*** Source material

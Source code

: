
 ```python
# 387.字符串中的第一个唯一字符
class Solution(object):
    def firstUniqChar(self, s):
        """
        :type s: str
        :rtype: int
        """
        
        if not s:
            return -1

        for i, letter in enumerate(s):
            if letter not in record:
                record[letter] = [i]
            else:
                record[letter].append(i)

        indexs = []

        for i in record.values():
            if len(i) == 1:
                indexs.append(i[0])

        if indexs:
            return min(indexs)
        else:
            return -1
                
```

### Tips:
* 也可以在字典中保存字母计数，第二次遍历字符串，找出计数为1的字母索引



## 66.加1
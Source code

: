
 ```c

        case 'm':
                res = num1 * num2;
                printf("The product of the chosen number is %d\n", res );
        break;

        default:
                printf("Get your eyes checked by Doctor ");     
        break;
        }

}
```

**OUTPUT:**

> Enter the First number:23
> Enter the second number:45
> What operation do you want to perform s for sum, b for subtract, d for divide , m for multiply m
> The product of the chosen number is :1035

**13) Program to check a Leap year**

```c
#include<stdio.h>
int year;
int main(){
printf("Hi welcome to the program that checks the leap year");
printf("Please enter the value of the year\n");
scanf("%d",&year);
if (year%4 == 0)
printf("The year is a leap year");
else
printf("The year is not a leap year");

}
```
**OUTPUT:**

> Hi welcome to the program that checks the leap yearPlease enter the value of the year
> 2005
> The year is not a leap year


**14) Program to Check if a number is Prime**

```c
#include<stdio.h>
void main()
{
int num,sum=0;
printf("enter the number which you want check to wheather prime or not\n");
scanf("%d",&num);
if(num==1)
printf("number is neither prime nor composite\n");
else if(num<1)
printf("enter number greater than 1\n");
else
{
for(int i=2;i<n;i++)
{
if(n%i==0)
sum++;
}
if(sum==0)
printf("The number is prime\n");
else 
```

******

Exercise requirements
Repeat each line of the data exactly, missing none.

Output for this exercise
Source code

:
 ```python
# 387.字符串中的第一个唯一字符
class Solution(object):
    def firstUniqChar(self, s):
        """
        :type s: str
        :rtype: int
        """
        
        if not s:
            return -1

        for i, letter in enumerate(s):
            if letter not in record:
                record[letter] = [i]
            else:
                record[letter].append(i)

        indexs = []

        for i in record.values():
            if len(i) == 1:
                indexs.append(i[0])

        if indexs:
            return min(indexs)
        else:
            return -1
                
```

### Tips:
* 也可以在字典中保存字母计数，第二次遍历字符串，找出计数为1的字母索引



## 66.加1
Source code

:
 ```c

        case 'm':
                res = num1 * num2;
                printf("The product of the chosen number is %d\n", res );
        break;

        default:
                printf("Get your eyes checked by Doctor ");     
        break;
        }

}
```

**OUTPUT:**

> Enter the First number:23
> Enter the second number:45
> What operation do you want to perform s for sum, b for subtract, d for divide , m for multiply m
> The product of the chosen number is :1035

**13) Program to check a Leap year**

```c
#include<stdio.h>
int year;
int main(){
printf("Hi welcome to the program that checks the leap year");
printf("Please enter the value of the year\n");
scanf("%d",&year);
if (year%4 == 0)
printf("The year is a leap year");
else
printf("The year is not a leap year");

}
```
**OUTPUT:**

> Hi welcome to the program that checks the leap yearPlease enter the value of the year
> 2005
> The year is not a leap year


**14) Program to Check if a number is Prime**

```c
#include<stdio.h>
void main()
{
int num,sum=0;
printf("enter the number which you want check to wheather prime or not\n");
scanf("%d",&num);
if(num==1)
printf("number is neither prime nor composite\n");
else if(num<1)
printf("enter number greater than 1\n");
else
{
for(int i=2;i<n;i++)
{
if(n%i==0)
sum++;
}
if(sum==0)
printf("The number is prime\n");
else 
```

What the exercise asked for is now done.